Our Youth are Counting on Us

Date posted: 
Wednesday, April 10, 2019 - 18:00
Blog poster: 
Dr. Natasha DeJarnett
Email of Blog Poster: 

Schools for Climate Action Youth Advocacy Summit

Washington, D.C. | March 29, 2019

Dr. Natasha DeJarnett and students at the S4CA Summit in Washington D.C.Students gathered around to discuss climate and health at the S4CA Summit.Dr. Natasha DeJarnett and Representative Donna Shalala (D-FL) at the SC4A Summit

“Climate change is a generational justice issue.” “Failure to act is a form of neglecting the nation’s children.” These were recurring themes echoed throughout the Schools for Climate Action Youth Advocacy Summit at the U.S. Capitol on March 29, 2019. Members of the U.S. Congress and Senate, educators, students, and public health experts came together to shine a spotlight on some of the youngest and most vulnerable victims of climate change. Natalie Brown and I were proud to attend representing NEHA.

Dr. Natasha DeJarnett was invited to speak on Capitol Hill at the SC4A SummitI had the profound honor of being invited to speak on an expert panel on climate’s effects on child welfare during the summit (view the recording here). I provided an overview of NEHA’s climate and health portfolio and presented information regarding how children are uniquely susceptible to poor air quality, extreme heat, extreme weather, precipitation extremes, and vectorborne disease.

Schools for Climate Action is a non-partisan, youth-adult, grassroots campaign with a mission to help empower school communities to speak up for climate action. Led by sixth-grade school teacher, Park Guthrie, and sixteen-year-old student, Jonah Gottlieb, school boards and student councils across the nation have adopted resolutions for schools to take action on climate change. Park and Jonah have created a powerful platform for students, and those who care about students, to elevate climate change as a threat to children’s health, justice, and equity.
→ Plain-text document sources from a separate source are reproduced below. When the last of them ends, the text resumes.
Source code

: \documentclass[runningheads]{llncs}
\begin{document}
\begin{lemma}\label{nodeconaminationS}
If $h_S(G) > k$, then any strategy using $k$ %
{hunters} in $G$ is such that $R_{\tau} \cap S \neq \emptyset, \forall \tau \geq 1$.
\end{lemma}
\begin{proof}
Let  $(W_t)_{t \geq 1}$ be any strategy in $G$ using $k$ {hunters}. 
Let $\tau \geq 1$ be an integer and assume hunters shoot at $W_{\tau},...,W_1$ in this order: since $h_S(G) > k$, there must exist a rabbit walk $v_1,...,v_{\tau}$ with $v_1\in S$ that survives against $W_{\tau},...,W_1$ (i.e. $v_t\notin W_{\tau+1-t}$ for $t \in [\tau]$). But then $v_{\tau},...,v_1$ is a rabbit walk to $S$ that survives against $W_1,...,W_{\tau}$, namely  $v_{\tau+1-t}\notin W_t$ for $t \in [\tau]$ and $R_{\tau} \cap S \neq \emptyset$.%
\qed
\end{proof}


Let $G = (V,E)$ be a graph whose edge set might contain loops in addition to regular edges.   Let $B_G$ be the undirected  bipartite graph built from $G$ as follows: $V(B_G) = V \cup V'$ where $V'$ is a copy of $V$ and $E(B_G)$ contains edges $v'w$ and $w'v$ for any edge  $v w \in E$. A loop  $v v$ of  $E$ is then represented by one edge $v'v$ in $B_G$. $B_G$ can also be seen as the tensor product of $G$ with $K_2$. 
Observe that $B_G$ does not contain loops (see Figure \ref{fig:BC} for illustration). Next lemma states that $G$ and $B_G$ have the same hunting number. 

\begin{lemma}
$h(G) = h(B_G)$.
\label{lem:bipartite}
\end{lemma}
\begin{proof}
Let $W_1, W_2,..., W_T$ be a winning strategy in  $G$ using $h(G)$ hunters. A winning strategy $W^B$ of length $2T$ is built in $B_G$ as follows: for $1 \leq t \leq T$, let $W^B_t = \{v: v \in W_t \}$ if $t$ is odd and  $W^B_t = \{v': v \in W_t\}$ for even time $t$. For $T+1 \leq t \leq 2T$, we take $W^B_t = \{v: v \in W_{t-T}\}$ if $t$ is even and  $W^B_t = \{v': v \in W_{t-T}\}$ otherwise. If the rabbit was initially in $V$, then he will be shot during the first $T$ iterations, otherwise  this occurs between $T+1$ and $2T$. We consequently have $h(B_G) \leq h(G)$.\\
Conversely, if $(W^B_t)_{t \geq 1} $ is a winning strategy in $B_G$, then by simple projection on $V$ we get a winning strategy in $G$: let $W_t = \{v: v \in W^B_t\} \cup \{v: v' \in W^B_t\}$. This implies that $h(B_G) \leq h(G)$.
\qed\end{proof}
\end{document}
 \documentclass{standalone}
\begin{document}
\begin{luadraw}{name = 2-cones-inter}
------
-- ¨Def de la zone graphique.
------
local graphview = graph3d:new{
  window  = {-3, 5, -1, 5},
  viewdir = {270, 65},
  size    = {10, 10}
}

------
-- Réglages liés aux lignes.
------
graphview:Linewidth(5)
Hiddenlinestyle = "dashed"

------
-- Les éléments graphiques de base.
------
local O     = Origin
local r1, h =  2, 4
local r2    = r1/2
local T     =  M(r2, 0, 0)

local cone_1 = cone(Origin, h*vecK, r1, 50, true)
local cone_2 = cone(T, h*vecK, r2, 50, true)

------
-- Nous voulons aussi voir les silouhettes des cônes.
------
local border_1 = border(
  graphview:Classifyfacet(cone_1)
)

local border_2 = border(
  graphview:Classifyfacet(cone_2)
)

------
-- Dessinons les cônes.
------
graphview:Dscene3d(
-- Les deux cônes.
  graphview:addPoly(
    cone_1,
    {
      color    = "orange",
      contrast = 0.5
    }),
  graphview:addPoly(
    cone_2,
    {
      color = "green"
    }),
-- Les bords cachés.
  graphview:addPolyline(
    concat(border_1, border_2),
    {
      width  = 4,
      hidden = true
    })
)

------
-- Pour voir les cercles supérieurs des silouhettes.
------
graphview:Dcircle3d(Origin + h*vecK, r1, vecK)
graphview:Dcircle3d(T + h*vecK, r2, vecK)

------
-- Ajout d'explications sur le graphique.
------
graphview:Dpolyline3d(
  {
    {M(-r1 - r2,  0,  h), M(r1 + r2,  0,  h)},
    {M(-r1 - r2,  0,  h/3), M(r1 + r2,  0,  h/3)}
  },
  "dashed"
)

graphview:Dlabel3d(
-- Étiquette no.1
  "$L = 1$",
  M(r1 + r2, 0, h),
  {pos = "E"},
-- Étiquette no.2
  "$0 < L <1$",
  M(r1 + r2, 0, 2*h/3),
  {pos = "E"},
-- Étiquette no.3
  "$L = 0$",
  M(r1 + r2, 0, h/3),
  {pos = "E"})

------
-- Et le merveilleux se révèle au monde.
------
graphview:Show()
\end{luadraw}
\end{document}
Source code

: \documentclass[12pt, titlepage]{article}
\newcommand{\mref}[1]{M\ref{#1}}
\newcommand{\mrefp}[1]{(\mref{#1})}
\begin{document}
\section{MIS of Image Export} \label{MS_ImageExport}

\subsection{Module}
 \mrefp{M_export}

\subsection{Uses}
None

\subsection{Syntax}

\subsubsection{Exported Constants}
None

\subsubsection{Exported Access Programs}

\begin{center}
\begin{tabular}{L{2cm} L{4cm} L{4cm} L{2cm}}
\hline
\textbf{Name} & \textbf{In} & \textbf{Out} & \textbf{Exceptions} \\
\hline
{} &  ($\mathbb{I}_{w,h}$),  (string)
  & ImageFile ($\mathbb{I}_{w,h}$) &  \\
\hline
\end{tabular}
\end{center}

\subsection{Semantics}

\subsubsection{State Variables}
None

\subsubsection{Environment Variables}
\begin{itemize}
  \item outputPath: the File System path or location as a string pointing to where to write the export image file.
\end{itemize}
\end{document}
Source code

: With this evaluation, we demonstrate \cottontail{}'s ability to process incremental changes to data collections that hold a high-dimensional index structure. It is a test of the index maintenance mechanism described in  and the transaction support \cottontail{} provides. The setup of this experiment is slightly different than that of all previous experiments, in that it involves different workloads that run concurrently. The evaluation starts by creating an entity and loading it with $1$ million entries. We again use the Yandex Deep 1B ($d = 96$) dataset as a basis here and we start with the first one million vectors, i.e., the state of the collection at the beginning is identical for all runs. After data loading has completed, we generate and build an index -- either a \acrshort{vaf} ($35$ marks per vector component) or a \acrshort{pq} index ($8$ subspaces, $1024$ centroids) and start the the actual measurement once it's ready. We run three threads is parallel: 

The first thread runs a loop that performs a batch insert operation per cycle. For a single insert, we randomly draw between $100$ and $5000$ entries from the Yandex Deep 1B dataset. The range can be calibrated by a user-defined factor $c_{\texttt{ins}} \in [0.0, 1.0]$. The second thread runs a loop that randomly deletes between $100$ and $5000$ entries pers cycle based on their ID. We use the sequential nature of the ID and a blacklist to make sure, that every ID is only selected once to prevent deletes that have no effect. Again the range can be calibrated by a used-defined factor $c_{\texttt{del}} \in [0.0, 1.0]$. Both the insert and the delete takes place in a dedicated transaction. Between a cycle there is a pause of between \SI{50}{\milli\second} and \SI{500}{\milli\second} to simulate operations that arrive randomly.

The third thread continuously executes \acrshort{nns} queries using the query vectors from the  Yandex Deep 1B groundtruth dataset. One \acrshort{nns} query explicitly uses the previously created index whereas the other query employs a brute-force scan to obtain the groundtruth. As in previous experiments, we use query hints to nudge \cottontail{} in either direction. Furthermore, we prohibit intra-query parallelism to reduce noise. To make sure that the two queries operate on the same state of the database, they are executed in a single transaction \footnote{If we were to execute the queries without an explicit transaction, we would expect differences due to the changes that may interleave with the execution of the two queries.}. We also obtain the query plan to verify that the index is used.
Several students spoke during the panels, sharing eye-witness accounts of climate change events, some whose families had lost everything. Celeste Palmer, a junior from Montgomery High School in Santa Rosa, California spoke of the recent wildfires (view the recording here). She held up pieces of burned papers. “One thing you don’t know about wildfires is all the paper.” As the wildfires were approaching her community, she saw singed papers from the homes burning nearby. She described that one paper she found was a drawing of a house with the words “Home sweet home,” written in a child’s handwriting. I was struck with an image of a child who lost their home sweet home and possibly much more.

Members of the environmental health workforce are uniquely positioned to protect health in a changing climate because climate change and environmental health are intricately intertwined, and because many environmental health professionals work on the front lines in their local communities to advance health nationally. Climate change is real, it’s affecting our health today, but there is something we can do about it. Environmental health professionals are a valued part of the solution. Youth across America are counting on us.

Senator Sheldon Whitehouse (D-RI) speaking at the S4CA SummitDr. Natasha DeJarnett posing with other S4CA speakersRepresentative Mike Thompson (D-CA) speaking at the S4CA Summit

NEHA has compiled an extensive library of climate change related resources for environmental health professionals. They can be accessed here.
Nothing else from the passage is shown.